## Provided data
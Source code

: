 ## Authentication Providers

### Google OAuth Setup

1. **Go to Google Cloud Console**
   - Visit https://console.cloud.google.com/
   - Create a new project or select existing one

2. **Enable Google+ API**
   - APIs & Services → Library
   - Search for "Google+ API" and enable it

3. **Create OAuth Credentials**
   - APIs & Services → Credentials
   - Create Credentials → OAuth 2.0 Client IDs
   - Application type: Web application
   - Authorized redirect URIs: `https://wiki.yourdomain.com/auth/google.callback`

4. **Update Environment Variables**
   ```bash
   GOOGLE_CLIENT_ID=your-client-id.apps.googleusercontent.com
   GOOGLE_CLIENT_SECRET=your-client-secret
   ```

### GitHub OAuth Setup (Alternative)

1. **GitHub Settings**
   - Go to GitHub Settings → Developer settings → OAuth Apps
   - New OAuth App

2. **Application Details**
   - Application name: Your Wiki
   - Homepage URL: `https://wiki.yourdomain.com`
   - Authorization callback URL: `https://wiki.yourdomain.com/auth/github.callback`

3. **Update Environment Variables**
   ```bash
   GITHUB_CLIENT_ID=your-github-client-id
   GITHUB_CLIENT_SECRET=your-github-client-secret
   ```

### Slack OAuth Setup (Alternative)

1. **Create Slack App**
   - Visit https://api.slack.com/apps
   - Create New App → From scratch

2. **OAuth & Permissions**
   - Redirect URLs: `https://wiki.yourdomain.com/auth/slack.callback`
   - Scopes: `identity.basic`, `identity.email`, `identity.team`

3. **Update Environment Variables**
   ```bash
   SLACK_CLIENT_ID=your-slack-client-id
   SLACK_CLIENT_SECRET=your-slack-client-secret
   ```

## Exercise
What is needed is an exact copy of the entries from their first line down to the line with "- Application type: Web application", that line included, and nothing beyond it.

## The answer
Source code

: ## Authentication Providers

### Google OAuth Setup

1. **Go to Google Cloud Console**
   - Visit https://console.cloud.google.com/
   - Create a new project or select existing one

2. **Enable Google+ API**
   - APIs & Services → Library
   - Search for "Google+ API" and enable it

3. **Create OAuth Credentials**
   - APIs & Services → Credentials
   - Create Credentials → OAuth 2.0 Client IDs
   - Application type: Web application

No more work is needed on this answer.